Publication-only abstracts (abstract number preceded by an "e"), published in conjunction with the 2018 ASCO Annual Meeting but not presented at the Meeting, can be found online only.
Using GeneReader NGS system to identify mutations in BRCA 1/2 genes in matched FFPE and blood samples.
2018 ASCO Annual Meeting
J Clin Oncol 36, 2018 (suppl; abstr e17536)

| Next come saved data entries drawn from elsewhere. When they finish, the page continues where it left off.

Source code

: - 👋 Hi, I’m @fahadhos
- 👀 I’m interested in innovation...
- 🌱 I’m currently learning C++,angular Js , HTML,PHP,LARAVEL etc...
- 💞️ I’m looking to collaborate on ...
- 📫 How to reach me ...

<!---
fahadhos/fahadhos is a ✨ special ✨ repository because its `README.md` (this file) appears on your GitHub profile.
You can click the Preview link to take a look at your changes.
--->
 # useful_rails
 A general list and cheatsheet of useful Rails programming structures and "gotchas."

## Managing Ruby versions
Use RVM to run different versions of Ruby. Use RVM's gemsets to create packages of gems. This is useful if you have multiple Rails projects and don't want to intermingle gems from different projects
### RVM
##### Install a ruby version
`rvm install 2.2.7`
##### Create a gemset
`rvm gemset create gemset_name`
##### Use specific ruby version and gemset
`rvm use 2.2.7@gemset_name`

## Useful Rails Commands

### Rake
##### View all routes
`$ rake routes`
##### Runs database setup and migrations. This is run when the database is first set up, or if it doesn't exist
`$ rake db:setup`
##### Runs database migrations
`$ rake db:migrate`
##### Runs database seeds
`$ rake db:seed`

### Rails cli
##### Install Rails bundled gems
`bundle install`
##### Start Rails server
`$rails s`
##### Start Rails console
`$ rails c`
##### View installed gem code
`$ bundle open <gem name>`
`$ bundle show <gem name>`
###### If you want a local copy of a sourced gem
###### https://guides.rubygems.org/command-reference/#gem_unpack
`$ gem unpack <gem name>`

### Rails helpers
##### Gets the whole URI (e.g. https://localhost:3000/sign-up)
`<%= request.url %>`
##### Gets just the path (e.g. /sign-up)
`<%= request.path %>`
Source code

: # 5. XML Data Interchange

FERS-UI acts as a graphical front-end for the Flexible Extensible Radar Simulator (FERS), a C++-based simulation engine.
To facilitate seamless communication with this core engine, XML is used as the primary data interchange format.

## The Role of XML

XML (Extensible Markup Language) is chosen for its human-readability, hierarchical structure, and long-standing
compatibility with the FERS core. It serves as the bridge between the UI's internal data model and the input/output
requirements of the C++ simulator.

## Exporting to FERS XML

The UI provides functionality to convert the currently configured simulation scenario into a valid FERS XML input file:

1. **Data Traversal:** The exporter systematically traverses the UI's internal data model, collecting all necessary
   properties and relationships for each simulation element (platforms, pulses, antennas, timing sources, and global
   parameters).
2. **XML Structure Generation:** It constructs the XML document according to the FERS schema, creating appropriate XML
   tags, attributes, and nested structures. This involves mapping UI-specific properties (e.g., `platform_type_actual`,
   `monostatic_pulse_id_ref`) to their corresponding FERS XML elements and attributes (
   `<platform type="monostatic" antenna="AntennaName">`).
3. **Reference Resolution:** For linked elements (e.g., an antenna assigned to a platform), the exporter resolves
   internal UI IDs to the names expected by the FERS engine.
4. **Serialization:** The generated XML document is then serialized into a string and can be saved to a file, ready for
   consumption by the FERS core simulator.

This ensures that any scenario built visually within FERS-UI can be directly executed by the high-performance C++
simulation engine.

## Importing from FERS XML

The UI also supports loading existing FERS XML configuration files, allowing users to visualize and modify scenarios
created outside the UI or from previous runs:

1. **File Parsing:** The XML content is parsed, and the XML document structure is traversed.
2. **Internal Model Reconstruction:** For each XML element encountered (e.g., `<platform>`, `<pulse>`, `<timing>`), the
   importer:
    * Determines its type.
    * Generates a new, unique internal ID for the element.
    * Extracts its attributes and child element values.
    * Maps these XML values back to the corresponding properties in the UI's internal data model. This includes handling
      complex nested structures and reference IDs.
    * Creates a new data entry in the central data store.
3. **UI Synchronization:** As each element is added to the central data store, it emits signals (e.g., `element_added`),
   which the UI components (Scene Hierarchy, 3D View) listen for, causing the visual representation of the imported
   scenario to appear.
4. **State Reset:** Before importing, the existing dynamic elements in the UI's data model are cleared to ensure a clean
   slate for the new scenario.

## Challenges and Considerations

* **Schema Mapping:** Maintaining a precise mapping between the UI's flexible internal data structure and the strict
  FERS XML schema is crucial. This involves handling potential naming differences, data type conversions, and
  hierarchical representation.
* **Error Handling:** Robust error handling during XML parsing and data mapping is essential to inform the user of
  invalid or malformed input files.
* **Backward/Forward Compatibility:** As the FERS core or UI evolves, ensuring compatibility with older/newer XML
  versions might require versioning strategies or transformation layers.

Author(s): Vishal Kapoor, Nathan Dennison, Adam Burke, Alexander Burton, Richard Dyson, Lea Thoegerson, Dietrich Lueerssen, Bodil Oester, Andrew Robb, Leif Schauser, Kyriakos Ttavas, Juergen Lauber, Simon Hughes; QIAGEN Manchester, Manchester, United Kingdom; QIAGEN Aarhus, Aarhus, Denmark; QIAGEN, Manchester, United Kingdom; Qiagen Manchester Ltd., Manchester, United Kingdom
Background: Supported by strong clinical evidence, testing for germline mutations in BRCA1 and BRCA2 in suspected familial breast cancer cases has gradually become common practice, especially in countries like the US. However, while less widely known and much harder to detect, somatic aberrations in these genes also play a critical role in cancer evolution, outcome and management. Methods: In order to enable full investigation of mutations in BRCA 1/2 genes, we have developed the GeneRead QIAact BRCA Advanced UMI Panel that is compatible with a range of clinical samples. To provide a fully integrated solution enabling any laboratory to adopt the test, we used the GeneReader NGS System, combining wet bench sample processing, target sequence enrichment, and optimized bioinformatics for BRCA 1/2 gene analysis. The performance of this assay has been demonstrated by running a set of matched FFPE and Blood samples harbouring BRCA 1/2 mutations. Results: The assay, which was designed to cover the entire coding regions of both genes +/- 20bp flanking intronic sequences, in combination with a specifically designed bioinformatics pipeline can detect both single nucleotide variants (SNVs) as well as Insertion/Deletions (InDels) in challenging real-world patient samples from both breast and ovarian tumour types. For sequencing, samples were pooled and run in a 8-plex (FFPE) or 12-plex (Blood) configuration per flowcell, which yielded sequencing results with an average coverage of ≥300x unique molecular index (UMI) across all target regions. For FFPE and blood samples > 95% and > 99% of the target regions showed sufficient uniform amplification and sequencing coverage, to detect mutant alleles at a minimum 5% and 50% allele frequency, respectively. Mutational status was correctly confirmed in all matched samples, resulting in 100% concordance with an alternative testing technology. Conclusions: These results support the use of the GeneReader NGS System to detect BRCA 1/2 mutations relevant to both germline and somatic cancers. This fully integrated workflow together with an optimized BRCA pipeline enables an easy implementation of the test by any molecular cancer research laboratory.